**Recorded information**
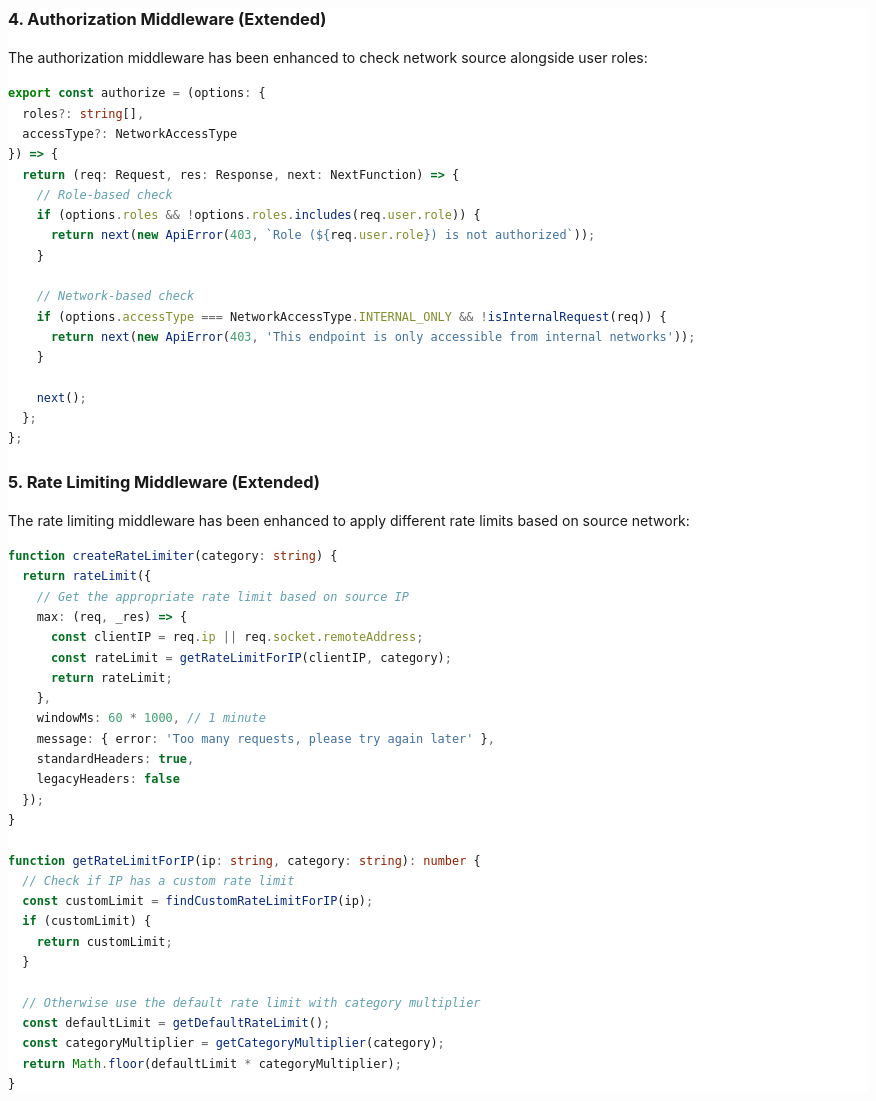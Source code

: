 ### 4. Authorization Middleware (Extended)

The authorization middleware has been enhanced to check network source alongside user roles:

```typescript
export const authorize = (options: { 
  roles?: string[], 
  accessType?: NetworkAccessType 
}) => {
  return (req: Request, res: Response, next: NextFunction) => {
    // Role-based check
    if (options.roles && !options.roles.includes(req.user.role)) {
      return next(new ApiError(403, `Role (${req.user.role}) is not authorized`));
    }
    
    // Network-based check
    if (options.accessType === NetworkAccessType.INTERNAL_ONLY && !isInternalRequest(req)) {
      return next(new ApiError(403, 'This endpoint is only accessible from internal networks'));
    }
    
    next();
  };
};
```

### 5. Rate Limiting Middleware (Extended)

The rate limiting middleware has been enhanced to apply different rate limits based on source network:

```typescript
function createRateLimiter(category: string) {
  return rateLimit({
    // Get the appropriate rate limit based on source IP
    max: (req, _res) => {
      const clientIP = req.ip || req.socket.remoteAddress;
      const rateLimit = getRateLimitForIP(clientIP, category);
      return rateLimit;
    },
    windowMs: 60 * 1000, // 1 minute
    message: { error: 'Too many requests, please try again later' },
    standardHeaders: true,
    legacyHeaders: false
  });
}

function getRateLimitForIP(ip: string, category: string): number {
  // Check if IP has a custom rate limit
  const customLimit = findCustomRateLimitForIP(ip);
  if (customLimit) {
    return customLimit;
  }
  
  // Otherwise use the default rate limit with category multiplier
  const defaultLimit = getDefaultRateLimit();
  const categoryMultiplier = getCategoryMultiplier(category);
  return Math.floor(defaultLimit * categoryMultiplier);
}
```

--

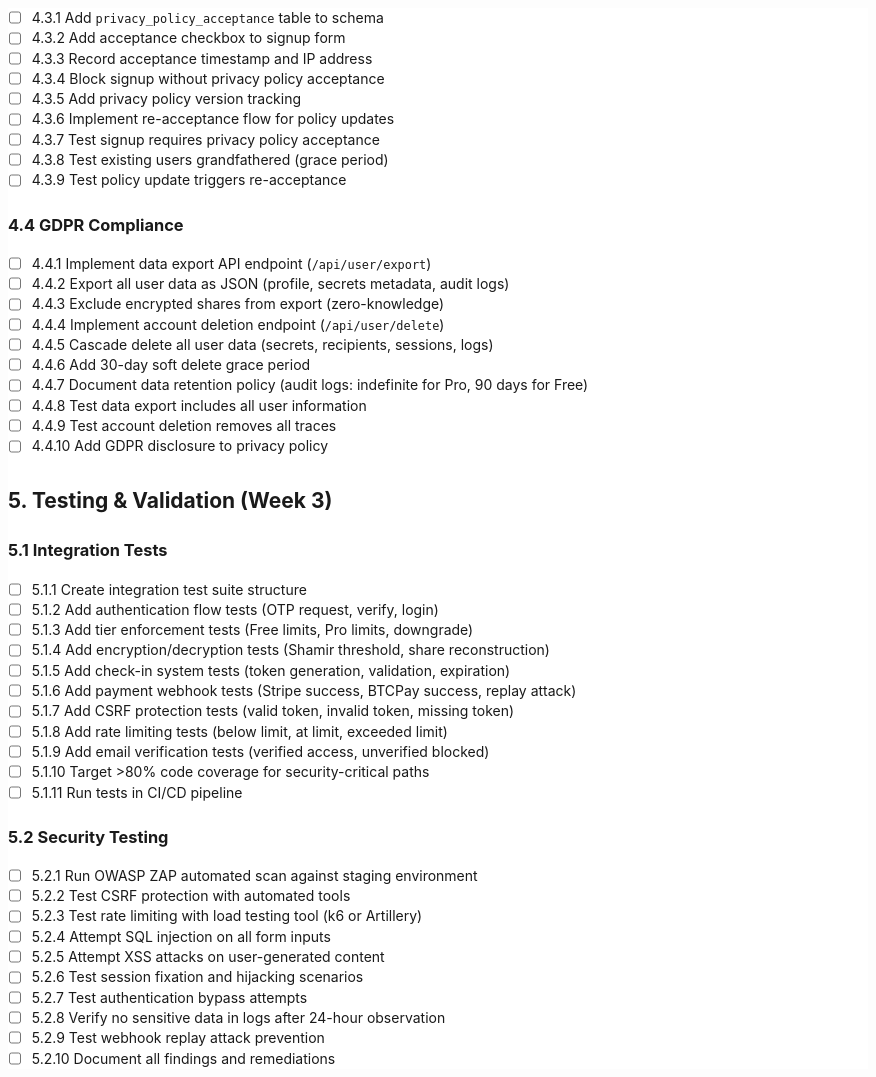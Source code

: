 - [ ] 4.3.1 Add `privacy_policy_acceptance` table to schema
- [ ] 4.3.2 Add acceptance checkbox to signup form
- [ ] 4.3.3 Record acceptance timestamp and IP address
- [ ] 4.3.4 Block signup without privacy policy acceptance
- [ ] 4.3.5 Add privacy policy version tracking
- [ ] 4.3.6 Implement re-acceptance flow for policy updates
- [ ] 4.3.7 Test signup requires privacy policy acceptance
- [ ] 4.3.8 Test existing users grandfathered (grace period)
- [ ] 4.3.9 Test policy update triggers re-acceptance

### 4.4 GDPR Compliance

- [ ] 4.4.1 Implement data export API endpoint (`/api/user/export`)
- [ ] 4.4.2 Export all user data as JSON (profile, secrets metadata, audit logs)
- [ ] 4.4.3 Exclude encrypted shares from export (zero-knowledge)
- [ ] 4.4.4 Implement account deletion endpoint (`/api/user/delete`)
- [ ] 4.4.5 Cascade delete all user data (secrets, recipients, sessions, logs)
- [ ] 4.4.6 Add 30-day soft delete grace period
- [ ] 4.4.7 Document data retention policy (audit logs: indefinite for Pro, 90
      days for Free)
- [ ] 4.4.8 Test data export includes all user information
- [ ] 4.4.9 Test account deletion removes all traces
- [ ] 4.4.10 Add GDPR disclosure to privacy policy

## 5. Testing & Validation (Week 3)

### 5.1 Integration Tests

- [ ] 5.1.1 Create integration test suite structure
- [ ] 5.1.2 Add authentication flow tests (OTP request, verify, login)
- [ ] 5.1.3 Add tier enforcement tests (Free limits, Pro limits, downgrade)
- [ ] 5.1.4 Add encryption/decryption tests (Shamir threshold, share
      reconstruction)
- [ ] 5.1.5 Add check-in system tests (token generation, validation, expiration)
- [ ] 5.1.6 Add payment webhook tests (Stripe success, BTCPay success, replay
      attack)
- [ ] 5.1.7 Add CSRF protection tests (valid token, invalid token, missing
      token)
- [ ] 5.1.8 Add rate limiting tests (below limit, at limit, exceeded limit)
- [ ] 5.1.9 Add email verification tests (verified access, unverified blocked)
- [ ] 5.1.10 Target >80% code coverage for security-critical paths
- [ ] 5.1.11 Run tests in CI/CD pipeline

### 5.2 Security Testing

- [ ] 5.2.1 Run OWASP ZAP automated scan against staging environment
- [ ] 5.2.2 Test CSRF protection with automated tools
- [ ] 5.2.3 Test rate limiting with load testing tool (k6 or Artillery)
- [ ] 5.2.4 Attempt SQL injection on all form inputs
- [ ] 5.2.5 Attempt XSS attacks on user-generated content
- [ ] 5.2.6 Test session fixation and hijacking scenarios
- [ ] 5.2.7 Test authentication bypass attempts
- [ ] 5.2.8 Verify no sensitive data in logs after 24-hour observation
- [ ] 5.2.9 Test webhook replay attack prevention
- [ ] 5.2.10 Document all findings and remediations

**Exercise instructions**
Scan the listing for "token" and copy out each line that has it.

**Solution to this exercise**
- [ ] 5.1.5 Add check-in system tests (token generation, validation, expiration)
- [ ] 5.1.7 Add CSRF protection tests (valid token, invalid token, missing
      token)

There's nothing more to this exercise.